Try it
For this exercise, reproduce the entries below exactly, but only from the line containing "# Load Test" through the line containing "It's even possible", both included.

-- Opening Marker --

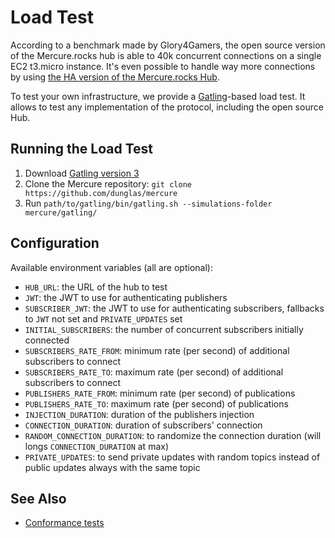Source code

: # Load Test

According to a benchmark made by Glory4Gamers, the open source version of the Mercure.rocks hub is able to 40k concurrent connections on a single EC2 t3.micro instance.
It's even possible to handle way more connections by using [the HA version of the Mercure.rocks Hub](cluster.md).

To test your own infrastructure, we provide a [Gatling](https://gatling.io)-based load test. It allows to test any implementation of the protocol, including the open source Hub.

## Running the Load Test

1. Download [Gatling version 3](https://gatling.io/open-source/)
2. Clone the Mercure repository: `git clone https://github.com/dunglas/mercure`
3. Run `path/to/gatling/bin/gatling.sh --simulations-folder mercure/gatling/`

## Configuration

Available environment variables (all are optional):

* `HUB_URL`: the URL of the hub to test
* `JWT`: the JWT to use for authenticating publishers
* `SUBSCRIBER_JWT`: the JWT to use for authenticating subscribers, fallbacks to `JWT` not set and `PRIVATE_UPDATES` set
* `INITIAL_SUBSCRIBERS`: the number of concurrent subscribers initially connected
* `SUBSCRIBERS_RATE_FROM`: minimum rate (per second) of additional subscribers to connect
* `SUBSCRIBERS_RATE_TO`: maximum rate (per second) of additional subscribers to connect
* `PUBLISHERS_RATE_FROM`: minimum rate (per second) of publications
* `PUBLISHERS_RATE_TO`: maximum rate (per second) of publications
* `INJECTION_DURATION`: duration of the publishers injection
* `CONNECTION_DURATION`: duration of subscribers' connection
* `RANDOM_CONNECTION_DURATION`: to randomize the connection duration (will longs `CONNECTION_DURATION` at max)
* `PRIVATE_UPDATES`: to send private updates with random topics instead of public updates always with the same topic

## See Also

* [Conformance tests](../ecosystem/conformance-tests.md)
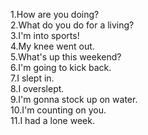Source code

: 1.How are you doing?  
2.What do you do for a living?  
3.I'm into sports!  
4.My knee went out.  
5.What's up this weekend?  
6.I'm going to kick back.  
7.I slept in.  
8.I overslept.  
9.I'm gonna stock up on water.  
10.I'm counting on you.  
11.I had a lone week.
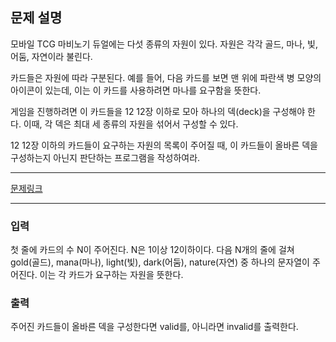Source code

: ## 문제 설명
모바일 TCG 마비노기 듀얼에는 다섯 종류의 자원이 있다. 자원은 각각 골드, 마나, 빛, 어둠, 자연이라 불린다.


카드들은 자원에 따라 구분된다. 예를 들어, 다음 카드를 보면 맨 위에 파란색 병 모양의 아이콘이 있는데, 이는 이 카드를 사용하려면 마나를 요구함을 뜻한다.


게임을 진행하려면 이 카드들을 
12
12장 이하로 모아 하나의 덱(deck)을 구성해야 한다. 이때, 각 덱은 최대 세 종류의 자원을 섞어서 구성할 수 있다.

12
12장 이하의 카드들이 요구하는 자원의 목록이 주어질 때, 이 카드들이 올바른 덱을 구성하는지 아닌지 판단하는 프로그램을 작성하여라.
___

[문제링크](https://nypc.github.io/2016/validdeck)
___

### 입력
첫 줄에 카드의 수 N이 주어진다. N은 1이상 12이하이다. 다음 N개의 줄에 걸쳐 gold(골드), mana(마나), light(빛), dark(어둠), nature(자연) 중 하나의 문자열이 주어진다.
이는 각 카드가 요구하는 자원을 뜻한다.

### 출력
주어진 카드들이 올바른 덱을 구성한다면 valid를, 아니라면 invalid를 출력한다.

-- Closing Marker --
-- Opening Marker --

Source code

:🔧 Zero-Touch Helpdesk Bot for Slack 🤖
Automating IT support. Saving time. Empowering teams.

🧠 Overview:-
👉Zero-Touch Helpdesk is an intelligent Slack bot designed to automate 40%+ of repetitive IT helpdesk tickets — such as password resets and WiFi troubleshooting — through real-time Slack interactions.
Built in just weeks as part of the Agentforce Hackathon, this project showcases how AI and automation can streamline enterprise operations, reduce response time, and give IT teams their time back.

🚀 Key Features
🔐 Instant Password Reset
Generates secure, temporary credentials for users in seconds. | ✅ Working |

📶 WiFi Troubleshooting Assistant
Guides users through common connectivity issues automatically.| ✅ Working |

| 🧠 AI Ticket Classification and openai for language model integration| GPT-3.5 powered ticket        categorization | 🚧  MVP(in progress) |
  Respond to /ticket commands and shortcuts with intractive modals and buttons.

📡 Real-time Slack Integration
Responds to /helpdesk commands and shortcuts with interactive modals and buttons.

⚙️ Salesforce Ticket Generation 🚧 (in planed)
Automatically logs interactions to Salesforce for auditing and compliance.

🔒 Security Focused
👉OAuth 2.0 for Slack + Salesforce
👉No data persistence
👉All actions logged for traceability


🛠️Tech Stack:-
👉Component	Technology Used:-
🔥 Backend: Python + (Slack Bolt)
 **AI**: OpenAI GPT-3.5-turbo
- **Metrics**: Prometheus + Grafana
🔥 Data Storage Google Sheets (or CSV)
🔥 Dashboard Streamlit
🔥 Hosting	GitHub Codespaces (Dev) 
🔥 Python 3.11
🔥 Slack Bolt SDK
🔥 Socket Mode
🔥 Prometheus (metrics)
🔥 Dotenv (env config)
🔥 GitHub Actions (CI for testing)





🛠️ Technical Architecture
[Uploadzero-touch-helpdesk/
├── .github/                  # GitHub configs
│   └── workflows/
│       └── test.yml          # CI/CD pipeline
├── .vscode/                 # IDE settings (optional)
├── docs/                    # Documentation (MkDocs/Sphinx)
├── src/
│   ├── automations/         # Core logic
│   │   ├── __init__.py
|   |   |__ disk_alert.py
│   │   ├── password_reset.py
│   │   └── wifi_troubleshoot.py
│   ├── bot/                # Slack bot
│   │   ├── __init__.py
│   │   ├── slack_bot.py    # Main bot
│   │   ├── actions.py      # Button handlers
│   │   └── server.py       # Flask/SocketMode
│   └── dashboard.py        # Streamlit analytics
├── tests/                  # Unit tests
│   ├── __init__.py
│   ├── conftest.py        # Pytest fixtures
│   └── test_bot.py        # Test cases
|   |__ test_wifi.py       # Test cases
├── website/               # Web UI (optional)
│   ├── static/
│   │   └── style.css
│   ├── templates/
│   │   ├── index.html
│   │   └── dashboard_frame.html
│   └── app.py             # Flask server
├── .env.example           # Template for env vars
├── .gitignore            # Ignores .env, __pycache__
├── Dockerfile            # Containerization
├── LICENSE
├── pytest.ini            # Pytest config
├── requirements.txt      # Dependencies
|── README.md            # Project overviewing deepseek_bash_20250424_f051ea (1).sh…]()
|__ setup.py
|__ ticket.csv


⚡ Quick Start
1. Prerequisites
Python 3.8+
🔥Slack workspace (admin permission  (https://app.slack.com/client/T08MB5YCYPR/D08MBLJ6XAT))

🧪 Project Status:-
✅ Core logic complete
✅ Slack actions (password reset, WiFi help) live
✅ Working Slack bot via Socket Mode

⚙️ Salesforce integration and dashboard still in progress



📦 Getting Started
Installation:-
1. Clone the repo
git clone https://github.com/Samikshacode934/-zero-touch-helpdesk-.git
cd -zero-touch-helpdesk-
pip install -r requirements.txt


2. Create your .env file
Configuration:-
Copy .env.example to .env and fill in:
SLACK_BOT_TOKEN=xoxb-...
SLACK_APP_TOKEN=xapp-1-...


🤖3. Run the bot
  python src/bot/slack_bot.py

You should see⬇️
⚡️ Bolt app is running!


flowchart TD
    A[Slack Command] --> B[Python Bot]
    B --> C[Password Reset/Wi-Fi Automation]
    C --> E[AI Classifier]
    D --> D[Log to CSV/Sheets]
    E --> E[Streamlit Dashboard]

-- Closing Marker --
-- Opening Marker --

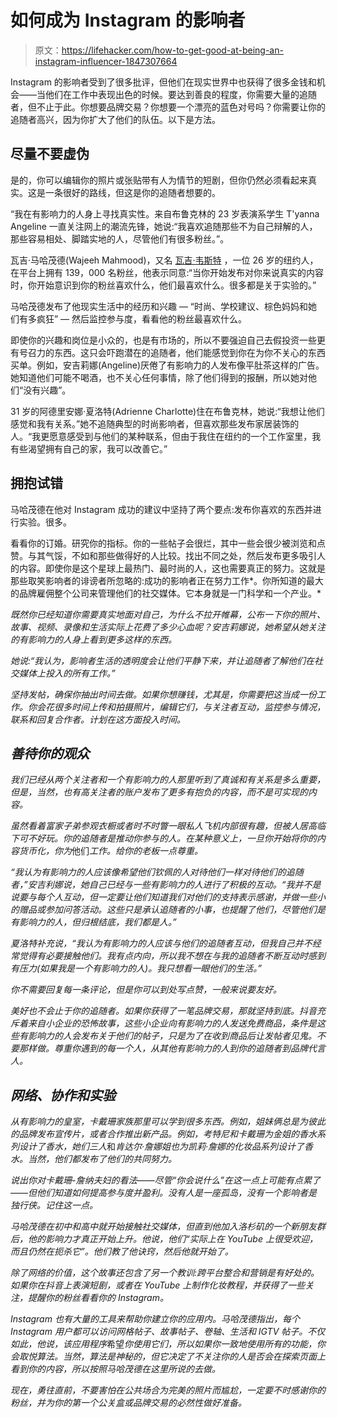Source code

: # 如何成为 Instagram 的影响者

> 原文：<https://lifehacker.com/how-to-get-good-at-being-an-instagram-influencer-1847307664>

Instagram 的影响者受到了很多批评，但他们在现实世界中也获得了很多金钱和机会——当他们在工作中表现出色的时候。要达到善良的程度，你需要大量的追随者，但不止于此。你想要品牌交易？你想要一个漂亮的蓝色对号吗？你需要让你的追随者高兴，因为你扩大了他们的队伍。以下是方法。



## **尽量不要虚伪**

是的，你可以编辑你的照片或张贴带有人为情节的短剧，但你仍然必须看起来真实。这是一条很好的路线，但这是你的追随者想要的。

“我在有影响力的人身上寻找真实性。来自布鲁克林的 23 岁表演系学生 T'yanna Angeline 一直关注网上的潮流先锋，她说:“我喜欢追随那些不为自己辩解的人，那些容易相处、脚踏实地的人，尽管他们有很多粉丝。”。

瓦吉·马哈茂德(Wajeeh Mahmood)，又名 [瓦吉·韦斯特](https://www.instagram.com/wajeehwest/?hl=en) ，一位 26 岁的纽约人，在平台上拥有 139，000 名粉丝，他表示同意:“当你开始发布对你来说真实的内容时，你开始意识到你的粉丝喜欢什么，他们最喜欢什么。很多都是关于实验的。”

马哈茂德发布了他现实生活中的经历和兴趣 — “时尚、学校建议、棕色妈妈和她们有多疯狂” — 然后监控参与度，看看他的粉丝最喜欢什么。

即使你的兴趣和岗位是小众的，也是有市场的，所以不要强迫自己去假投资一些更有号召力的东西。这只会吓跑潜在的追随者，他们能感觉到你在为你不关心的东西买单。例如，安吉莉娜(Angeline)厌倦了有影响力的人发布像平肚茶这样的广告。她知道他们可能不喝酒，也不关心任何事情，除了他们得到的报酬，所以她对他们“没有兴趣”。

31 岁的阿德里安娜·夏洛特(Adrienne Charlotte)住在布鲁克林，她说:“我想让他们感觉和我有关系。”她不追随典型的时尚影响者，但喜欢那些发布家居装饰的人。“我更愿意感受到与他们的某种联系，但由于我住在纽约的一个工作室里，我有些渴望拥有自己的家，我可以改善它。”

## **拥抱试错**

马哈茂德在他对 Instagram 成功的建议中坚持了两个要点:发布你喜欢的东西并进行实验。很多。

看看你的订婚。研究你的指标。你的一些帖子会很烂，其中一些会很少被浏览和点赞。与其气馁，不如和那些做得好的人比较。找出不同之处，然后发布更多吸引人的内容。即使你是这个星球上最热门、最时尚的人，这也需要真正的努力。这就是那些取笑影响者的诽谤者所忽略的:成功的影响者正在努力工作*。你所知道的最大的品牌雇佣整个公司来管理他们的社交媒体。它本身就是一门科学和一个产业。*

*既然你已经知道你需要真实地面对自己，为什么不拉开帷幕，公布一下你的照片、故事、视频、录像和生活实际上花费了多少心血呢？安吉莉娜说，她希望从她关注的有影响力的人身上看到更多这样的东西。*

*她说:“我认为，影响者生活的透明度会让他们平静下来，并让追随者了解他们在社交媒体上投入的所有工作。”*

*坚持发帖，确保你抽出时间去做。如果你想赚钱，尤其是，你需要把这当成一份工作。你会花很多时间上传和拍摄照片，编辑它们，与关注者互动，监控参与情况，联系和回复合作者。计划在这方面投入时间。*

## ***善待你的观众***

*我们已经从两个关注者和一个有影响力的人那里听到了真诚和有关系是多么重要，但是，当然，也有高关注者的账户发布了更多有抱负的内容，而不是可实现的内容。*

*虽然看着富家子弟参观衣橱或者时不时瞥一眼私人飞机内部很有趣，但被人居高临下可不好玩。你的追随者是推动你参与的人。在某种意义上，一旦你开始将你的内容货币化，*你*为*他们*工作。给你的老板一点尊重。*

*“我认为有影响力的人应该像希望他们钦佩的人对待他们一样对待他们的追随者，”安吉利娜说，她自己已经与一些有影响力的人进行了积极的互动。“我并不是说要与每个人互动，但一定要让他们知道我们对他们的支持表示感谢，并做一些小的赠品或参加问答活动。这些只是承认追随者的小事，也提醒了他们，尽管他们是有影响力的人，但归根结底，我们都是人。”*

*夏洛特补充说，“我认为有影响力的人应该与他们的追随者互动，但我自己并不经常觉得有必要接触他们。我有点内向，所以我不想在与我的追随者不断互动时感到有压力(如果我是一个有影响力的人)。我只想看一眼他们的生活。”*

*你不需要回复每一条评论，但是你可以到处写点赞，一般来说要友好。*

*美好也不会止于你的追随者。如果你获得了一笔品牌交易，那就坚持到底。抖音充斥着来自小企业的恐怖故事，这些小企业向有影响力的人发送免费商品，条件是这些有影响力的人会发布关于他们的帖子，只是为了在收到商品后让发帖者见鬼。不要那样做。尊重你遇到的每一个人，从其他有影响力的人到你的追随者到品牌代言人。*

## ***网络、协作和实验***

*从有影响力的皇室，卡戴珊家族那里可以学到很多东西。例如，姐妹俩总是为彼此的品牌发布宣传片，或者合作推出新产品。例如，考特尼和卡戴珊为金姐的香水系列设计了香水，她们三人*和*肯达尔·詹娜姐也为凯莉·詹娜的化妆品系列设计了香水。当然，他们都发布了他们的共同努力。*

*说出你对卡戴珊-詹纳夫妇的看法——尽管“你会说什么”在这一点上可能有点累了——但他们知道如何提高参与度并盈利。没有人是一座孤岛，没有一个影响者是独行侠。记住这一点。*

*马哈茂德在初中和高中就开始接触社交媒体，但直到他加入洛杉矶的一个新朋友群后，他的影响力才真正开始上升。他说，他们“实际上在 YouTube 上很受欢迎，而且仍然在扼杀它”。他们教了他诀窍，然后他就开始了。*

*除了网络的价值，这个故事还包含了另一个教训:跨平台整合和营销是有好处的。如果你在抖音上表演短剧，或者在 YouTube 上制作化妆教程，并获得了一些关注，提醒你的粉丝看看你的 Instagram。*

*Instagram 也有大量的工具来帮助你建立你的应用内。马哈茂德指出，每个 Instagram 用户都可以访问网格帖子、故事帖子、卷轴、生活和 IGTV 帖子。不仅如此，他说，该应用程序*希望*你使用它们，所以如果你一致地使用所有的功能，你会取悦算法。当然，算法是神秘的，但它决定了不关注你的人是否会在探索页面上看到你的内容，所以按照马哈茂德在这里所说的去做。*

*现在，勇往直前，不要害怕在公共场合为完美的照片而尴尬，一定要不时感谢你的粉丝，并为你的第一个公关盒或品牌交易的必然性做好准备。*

-- Closing Marker --

Answer to the exercise
: # Load Test

According to a benchmark made by Glory4Gamers, the open source version of the Mercure.rocks hub is able to 40k concurrent connections on a single EC2 t3.micro instance.
It's even possible to handle way more connections by using [the HA version of the Mercure.rocks Hub](cluster.md).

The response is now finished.